== Given entries ==

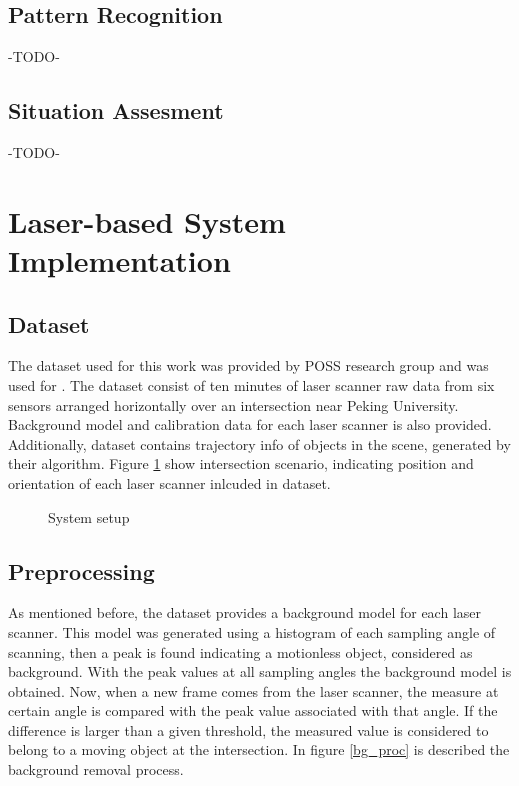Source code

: \documentclass[10pt,twocolumn,letterpaper]{article}
\begin{document}
\subsection{Pattern Recognition}

-TODO-

\subsection{Situation Assesment}

-TODO-

\section{Laser-based System Implementation}

\subsection{Dataset}
 The dataset used for this work was provided by POSS research group and was used for \cite{Zhao2009}. The dataset consist of ten minutes of laser scanner raw data from six sensors arranged horizontally over an intersection near Peking University. Background model and calibration data for each laser scanner is also provided. Additionally, dataset contains trajectory info of objects in the scene, generated by their algorithm. Figure \ref{inter_cfg} show intersection scenario, indicating position and orientation of each laser scanner inlcuded in dataset.
 
\begin{figure}[ht!]
\centering


\caption{System setup}
\label{inter_cfg}
\end{figure}
 
\subsection{Preprocessing}

As mentioned before, the dataset provides a background model for each laser scanner. This model was generated using a histogram of each sampling angle of scanning, then a peak is found indicating a motionless object, considered as background. With the peak values at all sampling angles the background model is obtained. Now, when a new frame comes from the laser scanner, the measure at certain angle is compared with the peak value associated with that angle. If the difference is larger than a given threshold, the measured value is considered to belong to a moving object at the intersection. In figure \ref{bg_proc} is described the background removal process.
\end{document}
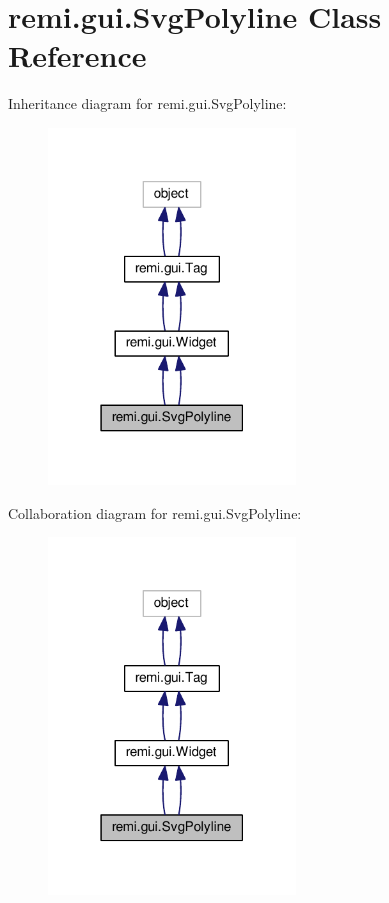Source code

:\hypertarget{classremi_1_1gui_1_1SvgPolyline}{}\section{remi.\+gui.\+Svg\+Polyline Class Reference}
\label{classremi_1_1gui_1_1SvgPolyline}


Inheritance diagram for remi.\+gui.\+Svg\+Polyline\+:
\nopagebreak
\begin{figure}[H]
\begin{center}
\leavevmode
\includegraphics[width=186pt]{d8/de4/classremi_1_1gui_1_1SvgPolyline__inherit__graph}
\end{center}
\end{figure}


Collaboration diagram for remi.\+gui.\+Svg\+Polyline\+:
\nopagebreak
\begin{figure}[H]
\begin{center}
\leavevmode
\includegraphics[width=186pt]{da/de3/classremi_1_1gui_1_1SvgPolyline__coll__graph}
\end{center}
\end{figure}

===

#### Goal of the exercise
Lines above with the string "subsection" need to be found and copied.

#### Your solution
\subsection{Pattern Recognition}
\subsection{Situation Assesment}
\subsection{Dataset}
\subsection{Preprocessing}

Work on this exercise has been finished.